09/03/2015

By Mireille Turner, Cripps' Solicitor


When you own a company, as a shareholder you are for the most part free to act in your own interests when making decisions relating to the company. However, there are some important limitations on this to bear in mind.

Owner-Managers

As is common in SME’s, you may also be a director and so involved in the day-to-day running of the company, either on your own or with one or more business partners who are also directors. Whilst you may naturally view your role and duties as an owner-manager in the whole, in law there is a distinction between how you can act as a shareholder and what you need to do as a director.

As a director you have to put the good of the company first. Although usually the interests of the company will be the same as the interests of the owners of the company, this is not always one and the same thing. If you have business partners, when making decisions whilst wearing your “director hat” you need to consider their interests as shareholders along with your own. Directors need to act fairly as between all the shareholders.
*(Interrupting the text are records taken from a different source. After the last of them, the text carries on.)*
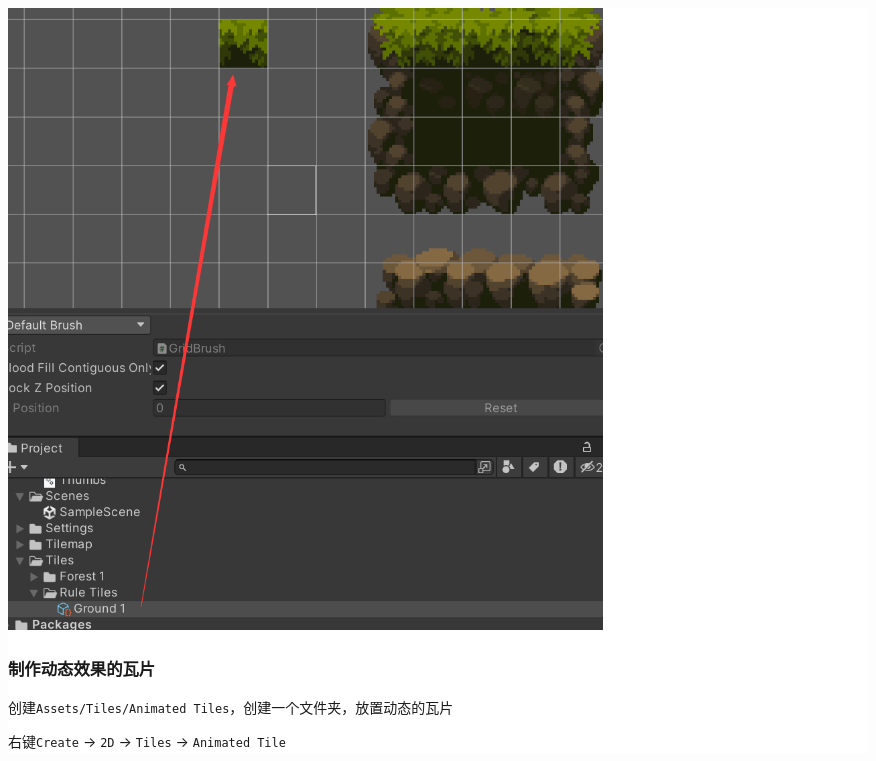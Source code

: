 <img src="./images/image-20230328215418087.png" alt="image-20230328215418087" style="zoom:67%;" />

### 制作动态效果的瓦片

创建`Assets/Tiles/Animated Tiles`，创建一个文件夹，放置动态的瓦片

右键`Create` -> `2D` -> `Tiles` -> `Animated Tile`
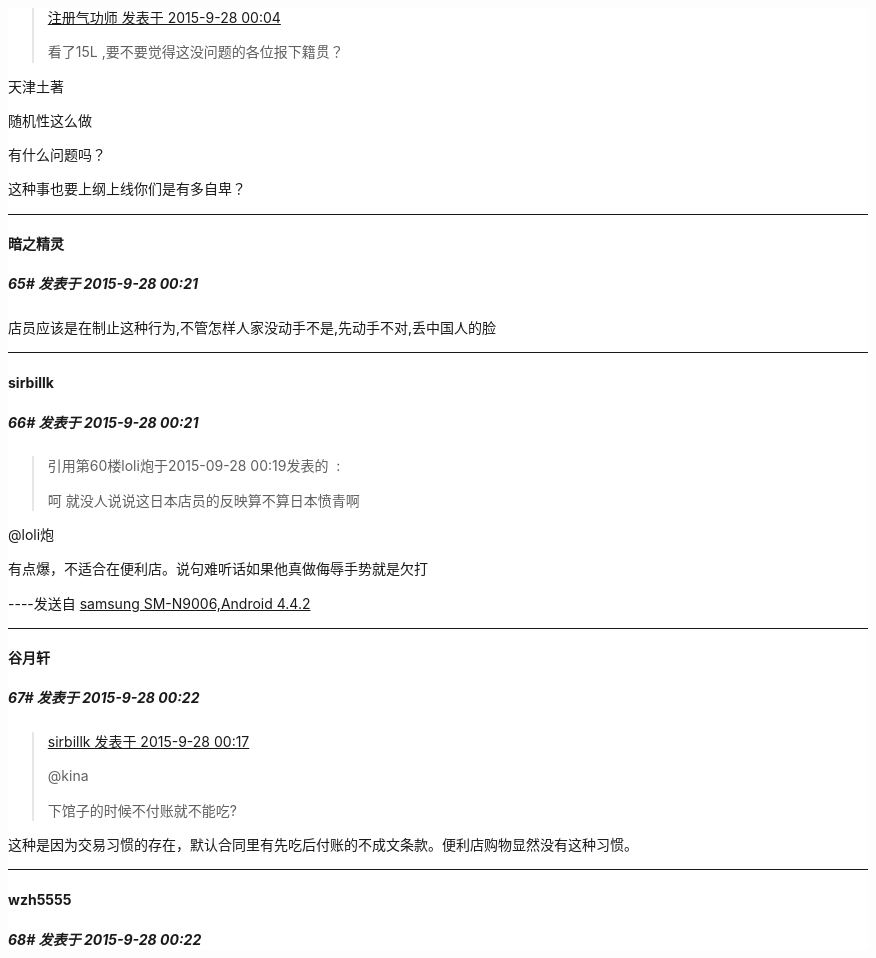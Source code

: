 
<blockquote><a href="httphttps://bbs.saraba1st.com/2b/forum.php?mod=redirect&amp;goto=findpost&amp;pid=30284752&amp;ptid=1158416" target="_blank">注册气功师 发表于 2015-9-28 00:04</a>

看了15L ,要不要觉得这没问题的各位报下籍贯？</blockquote>
天津土著

随机性这么做

有什么问题吗？


这种事也要上纲上线你们是有多自卑？


-----

####  暗之精灵  
##### 65#       发表于 2015-9-28 00:21


店员应该是在制止这种行为,不管怎样人家没动手不是,先动手不对,丢中国人的脸


-----

####  sirbillk  
##### 66#       发表于 2015-9-28 00:21


<blockquote>引用第60楼loli炮于2015-09-28 00:19发表的  :

呵 就没人说说这日本店员的反映算不算日本愤青啊</blockquote>
@loli炮

有点爆，不适合在便利店。说句难听话如果他真做侮辱手势就是欠打


----发送自 [samsung SM-N9006,Android 4.4.2](http://stage1.5j4m.com/?1.17) 


-----

####  谷月轩  
##### 67#       发表于 2015-9-28 00:22


<blockquote><a href="httphttps://bbs.saraba1st.com/2b/forum.php?mod=redirect&amp;goto=findpost&amp;pid=30284850&amp;ptid=1158416" target="_blank">sirbillk 发表于 2015-9-28 00:17</a>

@kina

下馆子的时候不付账就不能吃?</blockquote>
这种是因为交易习惯的存在，默认合同里有先吃后付账的不成文条款。便利店购物显然没有这种习惯。


-----

####  wzh5555  
##### 68#       发表于 2015-9-28 00:22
Another consideration is the interests of any creditors of the company, which as a director you need to put above the interests of the shareholders (so potentially your own) if your company is in an insolvency situation.

Investors/"sleeping partners"

If you have not been, and do not intend to be, appointed as a director then you need to take care that your involvement in the running of the company does not cross the boundary between taking a legitimate interest and concern in the way your company is run, and acting in such a way as to make you a “shadow director” because you are exerting influence over the board. If you are found to be a shadow director you will be held to owe largely the same duties to the company as a properly appointed director, and the chances are that if you are being held by a court to be a shadow director, it is because you are being sued for wrongful or fraudulent trading, with potential criminal liability for the latter.

Unfair prejudice

You should not use your votes as a shareholder in a way which is unfair to other shareholders. For example on matters like changing rights to dividends or, as in the case Re Woven Rugs Ltd, where a company director, who was also the majority shareholder, made the company borrow money in order to finance paying back the loans which that director had made to the company, ahead of paying back loans made to the company by its minority shareholders. A court may order you to buy out a “prejudiced” shareholder, at a price which is unlikely to be favourable to you.

Good Faith

If you are in a long-term business relationship with your fellow shareholders creating an expectation of communication, mutual trust and confidence, you may be obliged to act in good-faith in the exercise of your votes and powers as a shareholder rather than simply being able to act as you see fit in your own best interests.

Conclusion

All shareholders need to be aware that there are some circumstances where they do need to consider the interests of other stakeholders when exercising their voting rights. However, owner-managers of SME’s in particular need to be aware of the different considerations that apply depending on whether they are taking decisions as a shareholder or as a director.